CULPEPER, Va., May 8 (UPI) -- The $250 million Packard Campus for Audio-Visual Conservation in Virginia is a trove of music history, but accessing it can be difficult, officials say.
That's because much of the Library of Congress collection is restricted under copyright law and digitizing it and making it available to the general public could violate the law, conservationists said in a New York Times report Sunday.
The vast collections are stored in a 45-acre vault and high-tech preservation and restoration center on Virginia's Mount Pony, about an hour south of Washington, D.C.
"My goal is to have all of it, every last second of it, available on the Internet. If it was up to me, I'd just throw it on the Internet, let everybody sue each other and happy New Year. But you can't do that, because you're dealing with [musicians'] estates, labels, record companies and publishers," director Loren Schoenberg said,
Gene DeAnna, who heads the recorded sound section at the library, said he looks forward to the day when more material is available to the public through Internet access.

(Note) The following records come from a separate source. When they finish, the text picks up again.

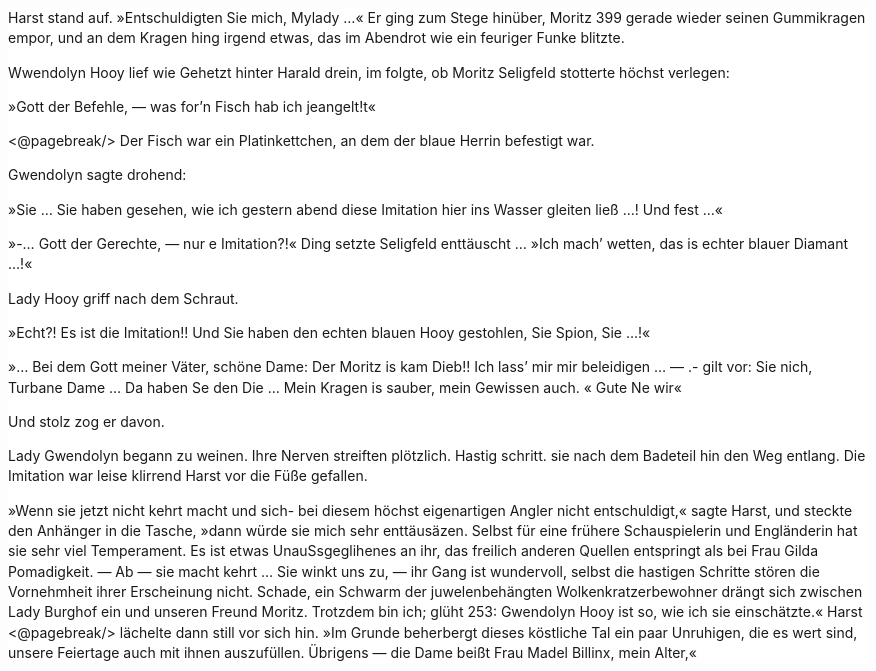 Harst stand auf. »Entschuldigten Sie mich, Mylady …«
Er ging zum Stege hinüber, Moritz 399 gerade wieder seinen
Gummikragen empor, und an dem Kragen hing irgend etwas,
das im Abendrot wie ein feuriger Funke blitzte.

Wwendolyn Hooy lief wie Gehetzt hinter Harald drein,
im folgte, ob Moritz Seligfeld stotterte höchst verlegen:

»Gott der Befehle, — was for’n Fisch hab ich jeangelt!t«

<@pagebreak/>
Der Fisch war ein Platinkettchen, an dem der blaue
Herrin befestigt war.

Gwendolyn sagte drohend:

»Sie … Sie haben gesehen, wie ich gestern abend
diese Imitation hier ins Wasser gleiten ließ …! Und
fest …«

»-… Gott der Gerechte, — nur e Imitation?!« Ding
setzte Seligfeld enttäuscht … »Ich mach’ wetten, das is
echter blauer Diamant …!«

Lady Hooy griff nach dem Schraut.

»Echt?! Es ist die Imitation!! Und Sie haben den
echten blauen Hooy gestohlen, Sie Spion, Sie …!«

»… Bei dem Gott meiner Väter, schöne Dame: Der
Moritz is kam Dieb!! Ich lass’ mir mir beleidigen … — .- gilt
vor: Sie nich, Turbane Dame … Da haben Se den Die …
Mein Kragen is sauber, mein  Gewissen auch. « Gute
Ne wir«

Und stolz zog er davon.

Lady Gwendolyn begann zu weinen. Ihre Nerven streiften
plötzlich. Hastig schritt. sie nach dem Badeteil hin den Weg
entlang. Die Imitation war leise klirrend Harst vor die
Füße gefallen.

»Wenn sie jetzt nicht kehrt macht und sich- bei diesem
höchst eigenartigen Angler nicht entschuldigt,« sagte Harst,
und steckte den Anhänger in die Tasche, »dann würde sie
mich sehr enttäusäzen. Selbst für eine frühere Schauspielerin
und Engländerin hat sie sehr viel Temperament. Es ist
etwas UnauSsgeglihenes an ihr, das freilich anderen Quellen
entspringt als bei Frau Gilda Pomadigkeit. — Ab — sie
macht kehrt … Sie winkt uns zu, — ihr Gang ist wundervoll,
selbst die hastigen Schritte stören die Vornehmheit ihrer
Erscheinung nicht. Schade, ein Schwarm der juwelenbehängten
Wolkenkratzerbewohner drängt sich zwischen Lady Burghof
ein und unseren Freund Moritz. Trotzdem bin ich; glüht
253: Gwendolyn Hooy ist so, wie ich sie einschätzte.« Harst
<@pagebreak/>
lächelte dann still vor sich hin. »Im Grunde beherbergt dieses
köstliche Tal ein paar Unruhigen, die es wert sind, unsere
Feiertage auch mit ihnen auszufüllen. Übrigens — die
Dame beißt Frau Madel Billinx, mein Alter,«
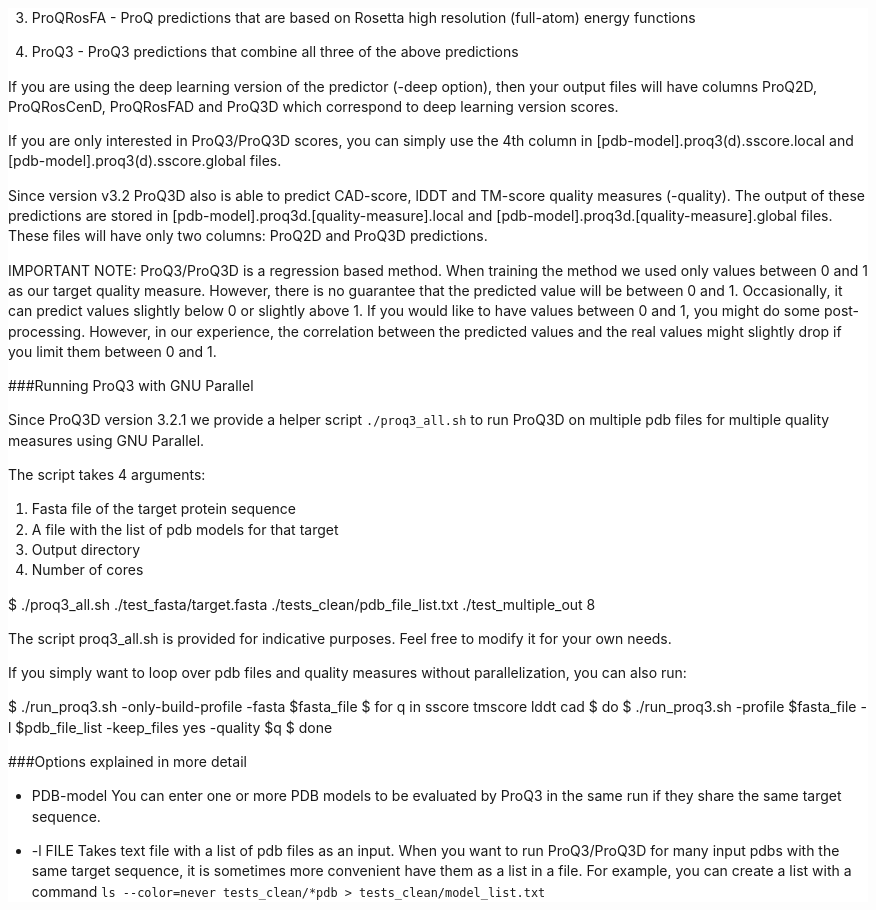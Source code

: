 3. ProQRosFA - ProQ predictions that are based on Rosetta high resolution (full-atom) energy functions

4. ProQ3 - ProQ3 predictions that combine all three of the above predictions

If you are using the deep learning version of the predictor (-deep option), then your output files will have columns
ProQ2D, ProQRosCenD, ProQRosFAD and ProQ3D which correspond to deep learning version scores.

If you are only interested in ProQ3/ProQ3D scores, you can simply use the 4th column in [pdb-model].proq3(d).sscore.local and [pdb-model].proq3(d).sscore.global files.

Since version v3.2 ProQ3D also is able to predict CAD-score, lDDT and TM-score quality measures (-quality). The output of these predictions are stored in [pdb-model].proq3d.[quality-measure].local and [pdb-model].proq3d.[quality-measure].global files. These files will have only two columns: ProQ2D and ProQ3D predictions.

IMPORTANT NOTE: ProQ3/ProQ3D is a regression based method. When training the method we used only values between 0 and 1 as our target quality measure.
                However, there is no guarantee that the predicted value will be between 0 and 1. Occasionally, it can predict values slightly below 0 or slightly above 1.
                If you would like to have values between 0 and 1, you might do some post-processing. However, in our experience, the correlation between the predicted values
                and the real values might slightly drop if you limit them between 0 and 1.

###Running ProQ3 with GNU Parallel

Since ProQ3D version 3.2.1 we provide a helper script `./proq3_all.sh` to run ProQ3D on multiple pdb files for multiple quality measures using GNU Parallel.

The script takes 4 arguments:
1) Fasta file of the target protein sequence
2) A file with the list of pdb models for that target
3) Output directory
4) Number of cores

$ ./proq3_all.sh ./test_fasta/target.fasta ./tests_clean/pdb_file_list.txt ./test_multiple_out 8

The script proq3_all.sh is provided for indicative purposes. Feel free to modify it for your own needs.

If you simply want to loop over pdb files and quality measures without parallelization, you can also run:

$ ./run_proq3.sh -only-build-profile -fasta $fasta_file
$ for q in sscore tmscore lddt cad
$ do
$     ./run_proq3.sh -profile $fasta_file -l $pdb_file_list -keep_files yes -quality $q
$ done

###Options explained in more detail

* PDB-model           You can enter one or more PDB models to be evaluated by ProQ3 in the same run if they share the same target sequence.

* -l FILE             Takes text file with a list of pdb files as an input. When you want to run
ProQ3/ProQ3D for many input pdbs with the same target sequence, it is sometimes more convenient have them as a list in a file.
For example, you can create a list with a command `ls --color=never tests_clean/*pdb > tests_clean/model_list.txt`
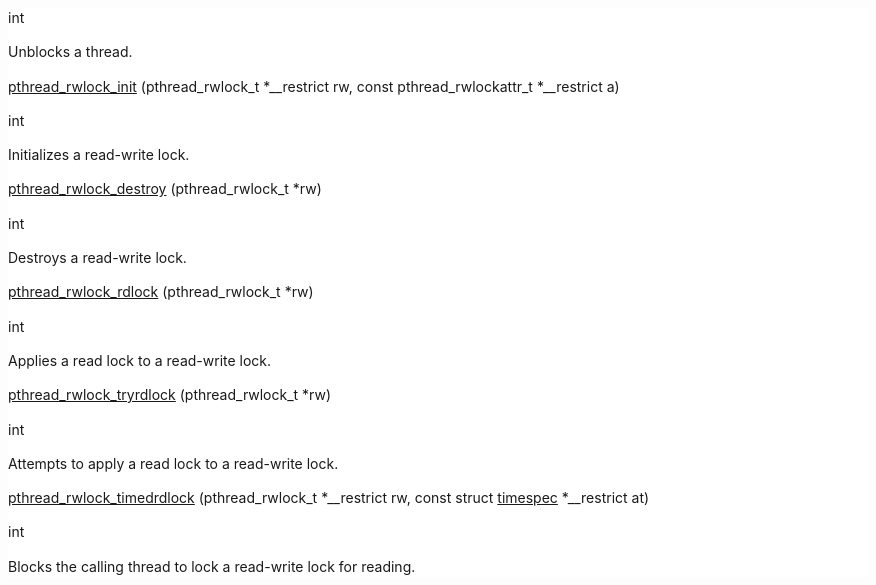 </td>
<td class="cellrowborder" valign="top" width="50%" headers="mcps1.1.3.1.2 "><p id="p1938786207084831"><a name="p1938786207084831"></a><a name="p1938786207084831"></a>int </p>
<p id="p783221724084831"><a name="p783221724084831"></a><a name="p783221724084831"></a>Unblocks a thread. </p>
</td>
</tr>
<tr id="row1106926559084831"><td class="cellrowborder" valign="top" width="50%" headers="mcps1.1.3.1.1 "><p id="p223804769084831"><a name="p223804769084831"></a><a name="p223804769084831"></a><a href="process.md#ga1cf4bc49696c1a30db31219aef994401">pthread_rwlock_init</a> (pthread_rwlock_t *__restrict rw, const pthread_rwlockattr_t *__restrict a)</p>
</td>
<td class="cellrowborder" valign="top" width="50%" headers="mcps1.1.3.1.2 "><p id="p338836281084831"><a name="p338836281084831"></a><a name="p338836281084831"></a>int </p>
<p id="p1909951793084831"><a name="p1909951793084831"></a><a name="p1909951793084831"></a>Initializes a read-write lock. </p>
</td>
</tr>
<tr id="row580922433084831"><td class="cellrowborder" valign="top" width="50%" headers="mcps1.1.3.1.1 "><p id="p844764665084831"><a name="p844764665084831"></a><a name="p844764665084831"></a><a href="process.md#gaa106bb55bdd0e120519d5412823f8b29">pthread_rwlock_destroy</a> (pthread_rwlock_t *rw)</p>
</td>
<td class="cellrowborder" valign="top" width="50%" headers="mcps1.1.3.1.2 "><p id="p2029789656084831"><a name="p2029789656084831"></a><a name="p2029789656084831"></a>int </p>
<p id="p1476903852084831"><a name="p1476903852084831"></a><a name="p1476903852084831"></a>Destroys a read-write lock. </p>
</td>
</tr>
<tr id="row2041332948084831"><td class="cellrowborder" valign="top" width="50%" headers="mcps1.1.3.1.1 "><p id="p1589325106084831"><a name="p1589325106084831"></a><a name="p1589325106084831"></a><a href="process.md#ga6153aca32112735053e6cc4a2a290feb">pthread_rwlock_rdlock</a> (pthread_rwlock_t *rw)</p>
</td>
<td class="cellrowborder" valign="top" width="50%" headers="mcps1.1.3.1.2 "><p id="p1379663212084831"><a name="p1379663212084831"></a><a name="p1379663212084831"></a>int </p>
<p id="p83981748084831"><a name="p83981748084831"></a><a name="p83981748084831"></a>Applies a read lock to a read-write lock. </p>
</td>
</tr>
<tr id="row768609467084831"><td class="cellrowborder" valign="top" width="50%" headers="mcps1.1.3.1.1 "><p id="p904300510084831"><a name="p904300510084831"></a><a name="p904300510084831"></a><a href="process.md#ga3ba2170f06184d12543c4a5b78715fa7">pthread_rwlock_tryrdlock</a> (pthread_rwlock_t *rw)</p>
</td>
<td class="cellrowborder" valign="top" width="50%" headers="mcps1.1.3.1.2 "><p id="p1831401027084831"><a name="p1831401027084831"></a><a name="p1831401027084831"></a>int </p>
<p id="p1192924920084831"><a name="p1192924920084831"></a><a name="p1192924920084831"></a>Attempts to apply a read lock to a read-write lock. </p>
</td>
</tr>
<tr id="row1195914500084831"><td class="cellrowborder" valign="top" width="50%" headers="mcps1.1.3.1.1 "><p id="p123286682084831"><a name="p123286682084831"></a><a name="p123286682084831"></a><a href="process.md#ga8edbe14731fd79a80f72384334266715">pthread_rwlock_timedrdlock</a> (pthread_rwlock_t *__restrict rw, const struct <a href="timespec.md">timespec</a> *__restrict at)</p>
</td>
<td class="cellrowborder" valign="top" width="50%" headers="mcps1.1.3.1.2 "><p id="p770106311084831"><a name="p770106311084831"></a><a name="p770106311084831"></a>int </p>
<p id="p2053532631084831"><a name="p2053532631084831"></a><a name="p2053532631084831"></a>Blocks the calling thread to lock a read-write lock for reading. </p>
</td>
</tr>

"We should be able to have Internet streaming access on secure sites -- and more than one, not just our reading room," DeAnna said.
DeAnna said at a minimum, "We should have partnerships with universities around the country -- we should have at least that."
Packard conservators are busy now processing nearly 250,000 master recordings by musicians such as Duke Ellington and Bing Crosby. Universal Music Group donated the recordings to the library.